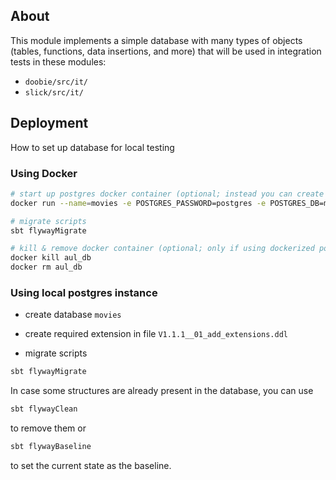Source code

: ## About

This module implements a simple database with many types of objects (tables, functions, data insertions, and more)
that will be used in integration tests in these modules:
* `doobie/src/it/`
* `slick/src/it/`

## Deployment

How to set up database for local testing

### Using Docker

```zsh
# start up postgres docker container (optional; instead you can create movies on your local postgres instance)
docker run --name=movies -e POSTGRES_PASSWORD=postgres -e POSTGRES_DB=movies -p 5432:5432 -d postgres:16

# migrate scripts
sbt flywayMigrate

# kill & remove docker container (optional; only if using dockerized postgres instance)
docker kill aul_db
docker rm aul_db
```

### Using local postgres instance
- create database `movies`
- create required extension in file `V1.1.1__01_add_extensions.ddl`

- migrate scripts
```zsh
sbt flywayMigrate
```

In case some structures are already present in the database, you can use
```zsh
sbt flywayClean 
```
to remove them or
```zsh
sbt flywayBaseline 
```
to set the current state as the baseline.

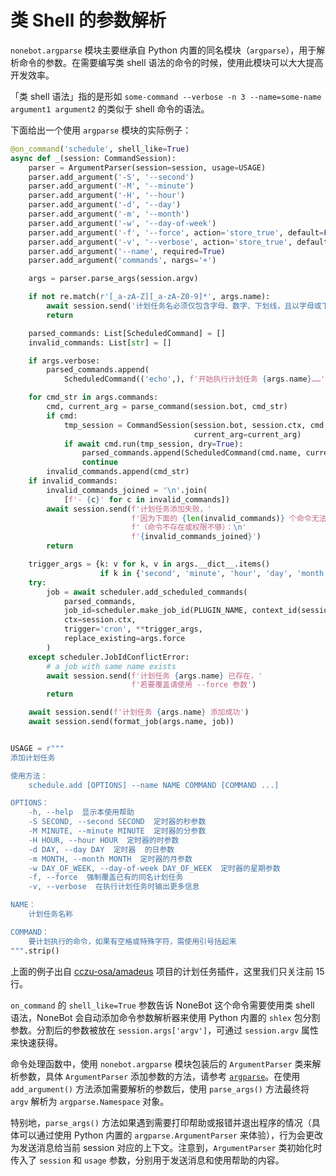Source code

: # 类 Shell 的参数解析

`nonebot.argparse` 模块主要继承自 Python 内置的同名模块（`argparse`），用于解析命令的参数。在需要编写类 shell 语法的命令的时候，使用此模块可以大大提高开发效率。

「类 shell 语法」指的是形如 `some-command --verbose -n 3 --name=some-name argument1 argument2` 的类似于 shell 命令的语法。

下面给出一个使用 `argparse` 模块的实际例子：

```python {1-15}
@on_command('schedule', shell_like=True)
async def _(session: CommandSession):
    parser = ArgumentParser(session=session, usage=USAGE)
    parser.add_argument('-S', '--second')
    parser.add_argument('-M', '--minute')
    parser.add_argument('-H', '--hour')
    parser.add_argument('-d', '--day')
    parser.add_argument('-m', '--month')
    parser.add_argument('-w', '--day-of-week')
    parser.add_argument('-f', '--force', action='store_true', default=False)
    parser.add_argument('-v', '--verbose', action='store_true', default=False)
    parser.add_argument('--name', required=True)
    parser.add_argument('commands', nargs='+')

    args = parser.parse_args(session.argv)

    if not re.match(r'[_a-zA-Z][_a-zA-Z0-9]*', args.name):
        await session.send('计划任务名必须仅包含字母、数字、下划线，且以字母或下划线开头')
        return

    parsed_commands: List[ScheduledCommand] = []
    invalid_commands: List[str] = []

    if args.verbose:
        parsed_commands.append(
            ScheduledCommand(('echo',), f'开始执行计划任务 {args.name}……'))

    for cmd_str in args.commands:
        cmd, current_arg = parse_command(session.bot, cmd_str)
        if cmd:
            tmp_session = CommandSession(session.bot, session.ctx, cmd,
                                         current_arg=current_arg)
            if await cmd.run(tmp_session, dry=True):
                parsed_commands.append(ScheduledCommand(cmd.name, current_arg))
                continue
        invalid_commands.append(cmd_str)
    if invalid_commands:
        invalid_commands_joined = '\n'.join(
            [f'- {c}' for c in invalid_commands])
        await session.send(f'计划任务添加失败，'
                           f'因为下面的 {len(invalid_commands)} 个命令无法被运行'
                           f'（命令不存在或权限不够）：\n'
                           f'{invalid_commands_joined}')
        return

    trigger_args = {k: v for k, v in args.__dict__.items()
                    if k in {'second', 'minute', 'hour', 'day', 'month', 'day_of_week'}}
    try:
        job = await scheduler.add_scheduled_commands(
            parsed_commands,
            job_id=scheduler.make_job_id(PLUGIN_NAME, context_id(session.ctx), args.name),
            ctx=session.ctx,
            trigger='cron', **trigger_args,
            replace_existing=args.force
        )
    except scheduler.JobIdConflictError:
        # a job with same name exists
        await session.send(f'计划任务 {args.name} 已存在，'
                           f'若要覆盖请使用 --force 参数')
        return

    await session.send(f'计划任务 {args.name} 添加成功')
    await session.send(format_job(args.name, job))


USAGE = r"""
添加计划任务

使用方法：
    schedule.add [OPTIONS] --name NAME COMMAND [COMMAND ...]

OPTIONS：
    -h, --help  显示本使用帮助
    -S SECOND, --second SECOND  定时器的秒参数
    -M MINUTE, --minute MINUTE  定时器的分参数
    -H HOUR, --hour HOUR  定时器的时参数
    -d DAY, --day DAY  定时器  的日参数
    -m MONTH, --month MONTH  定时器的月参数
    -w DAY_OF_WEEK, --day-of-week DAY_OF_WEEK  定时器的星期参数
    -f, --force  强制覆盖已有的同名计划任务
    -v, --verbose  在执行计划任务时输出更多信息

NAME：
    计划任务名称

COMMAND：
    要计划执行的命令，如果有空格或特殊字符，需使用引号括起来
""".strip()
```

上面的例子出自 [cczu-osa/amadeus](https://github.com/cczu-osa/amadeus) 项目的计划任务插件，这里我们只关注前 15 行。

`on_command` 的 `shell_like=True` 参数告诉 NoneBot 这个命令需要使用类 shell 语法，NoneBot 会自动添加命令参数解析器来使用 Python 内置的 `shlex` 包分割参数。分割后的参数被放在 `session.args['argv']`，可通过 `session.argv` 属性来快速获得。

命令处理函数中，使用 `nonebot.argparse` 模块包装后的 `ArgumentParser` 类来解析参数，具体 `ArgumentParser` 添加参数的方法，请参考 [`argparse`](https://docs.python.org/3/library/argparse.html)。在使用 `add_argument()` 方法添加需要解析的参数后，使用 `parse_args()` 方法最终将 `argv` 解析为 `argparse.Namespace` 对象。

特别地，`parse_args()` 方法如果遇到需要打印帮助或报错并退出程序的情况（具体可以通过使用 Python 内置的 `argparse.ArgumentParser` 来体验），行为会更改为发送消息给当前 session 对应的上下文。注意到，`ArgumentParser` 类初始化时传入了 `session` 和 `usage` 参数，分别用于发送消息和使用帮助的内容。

──────

WORK REQUIRED: All of the records must come back exactly as they stand, minus every picture.

OUTPUT OF THE EXERCISE:
Source code

: ## About

This module implements a simple database with many types of objects (tables, functions, data insertions, and more)
that will be used in integration tests in these modules:
* `doobie/src/it/`
* `slick/src/it/`

## Deployment

How to set up database for local testing

### Using Docker

```zsh
# start up postgres docker container (optional; instead you can create movies on your local postgres instance)
docker run --name=movies -e POSTGRES_PASSWORD=postgres -e POSTGRES_DB=movies -p 5432:5432 -d postgres:16

# migrate scripts
sbt flywayMigrate

# kill & remove docker container (optional; only if using dockerized postgres instance)
docker kill aul_db
docker rm aul_db
```

### Using local postgres instance
- create database `movies`
- create required extension in file `V1.1.1__01_add_extensions.ddl`

- migrate scripts
```zsh
sbt flywayMigrate
```

In case some structures are already present in the database, you can use
```zsh
sbt flywayClean 
```
to remove them or
```zsh
sbt flywayBaseline 
```
to set the current state as the baseline.

Source code

: # 类 Shell 的参数解析

`nonebot.argparse` 模块主要继承自 Python 内置的同名模块（`argparse`），用于解析命令的参数。在需要编写类 shell 语法的命令的时候，使用此模块可以大大提高开发效率。

「类 shell 语法」指的是形如 `some-command --verbose -n 3 --name=some-name argument1 argument2` 的类似于 shell 命令的语法。

下面给出一个使用 `argparse` 模块的实际例子：

```python {1-15}
@on_command('schedule', shell_like=True)
async def _(session: CommandSession):
    parser = ArgumentParser(session=session, usage=USAGE)
    parser.add_argument('-S', '--second')
    parser.add_argument('-M', '--minute')
    parser.add_argument('-H', '--hour')
    parser.add_argument('-d', '--day')
    parser.add_argument('-m', '--month')
    parser.add_argument('-w', '--day-of-week')
    parser.add_argument('-f', '--force', action='store_true', default=False)
    parser.add_argument('-v', '--verbose', action='store_true', default=False)
    parser.add_argument('--name', required=True)
    parser.add_argument('commands', nargs='+')

    args = parser.parse_args(session.argv)

    if not re.match(r'[_a-zA-Z][_a-zA-Z0-9]*', args.name):
        await session.send('计划任务名必须仅包含字母、数字、下划线，且以字母或下划线开头')
        return

    parsed_commands: List[ScheduledCommand] = []
    invalid_commands: List[str] = []

    if args.verbose:
        parsed_commands.append(
            ScheduledCommand(('echo',), f'开始执行计划任务 {args.name}……'))

    for cmd_str in args.commands:
        cmd, current_arg = parse_command(session.bot, cmd_str)
        if cmd:
            tmp_session = CommandSession(session.bot, session.ctx, cmd,
                                         current_arg=current_arg)
            if await cmd.run(tmp_session, dry=True):
                parsed_commands.append(ScheduledCommand(cmd.name, current_arg))
                continue
        invalid_commands.append(cmd_str)
    if invalid_commands:
        invalid_commands_joined = '\n'.join(
            [f'- {c}' for c in invalid_commands])
        await session.send(f'计划任务添加失败，'
                           f'因为下面的 {len(invalid_commands)} 个命令无法被运行'
                           f'（命令不存在或权限不够）：\n'
                           f'{invalid_commands_joined}')
        return

    trigger_args = {k: v for k, v in args.__dict__.items()
                    if k in {'second', 'minute', 'hour', 'day', 'month', 'day_of_week'}}
    try:
        job = await scheduler.add_scheduled_commands(
            parsed_commands,
            job_id=scheduler.make_job_id(PLUGIN_NAME, context_id(session.ctx), args.name),
            ctx=session.ctx,
            trigger='cron', **trigger_args,
            replace_existing=args.force
        )
    except scheduler.JobIdConflictError:
        # a job with same name exists
        await session.send(f'计划任务 {args.name} 已存在，'
                           f'若要覆盖请使用 --force 参数')
        return

    await session.send(f'计划任务 {args.name} 添加成功')
    await session.send(format_job(args.name, job))


USAGE = r"""
添加计划任务

使用方法：
    schedule.add [OPTIONS] --name NAME COMMAND [COMMAND ...]

OPTIONS：
    -h, --help  显示本使用帮助
    -S SECOND, --second SECOND  定时器的秒参数
    -M MINUTE, --minute MINUTE  定时器的分参数
    -H HOUR, --hour HOUR  定时器的时参数
    -d DAY, --day DAY  定时器  的日参数
    -m MONTH, --month MONTH  定时器的月参数
    -w DAY_OF_WEEK, --day-of-week DAY_OF_WEEK  定时器的星期参数
    -f, --force  强制覆盖已有的同名计划任务
    -v, --verbose  在执行计划任务时输出更多信息

NAME：
    计划任务名称

COMMAND：
    要计划执行的命令，如果有空格或特殊字符，需使用引号括起来
""".strip()
```

上面的例子出自 [cczu-osa/amadeus](https://github.com/cczu-osa/amadeus) 项目的计划任务插件，这里我们只关注前 15 行。

`on_command` 的 `shell_like=True` 参数告诉 NoneBot 这个命令需要使用类 shell 语法，NoneBot 会自动添加命令参数解析器来使用 Python 内置的 `shlex` 包分割参数。分割后的参数被放在 `session.args['argv']`，可通过 `session.argv` 属性来快速获得。

命令处理函数中，使用 `nonebot.argparse` 模块包装后的 `ArgumentParser` 类来解析参数，具体 `ArgumentParser` 添加参数的方法，请参考 [`argparse`](https://docs.python.org/3/library/argparse.html)。在使用 `add_argument()` 方法添加需要解析的参数后，使用 `parse_args()` 方法最终将 `argv` 解析为 `argparse.Namespace` 对象。

特别地，`parse_args()` 方法如果遇到需要打印帮助或报错并退出程序的情况（具体可以通过使用 Python 内置的 `argparse.ArgumentParser` 来体验），行为会更改为发送消息给当前 session 对应的上下文。注意到，`ArgumentParser` 类初始化时传入了 `session` 和 `usage` 参数，分别用于发送消息和使用帮助的内容。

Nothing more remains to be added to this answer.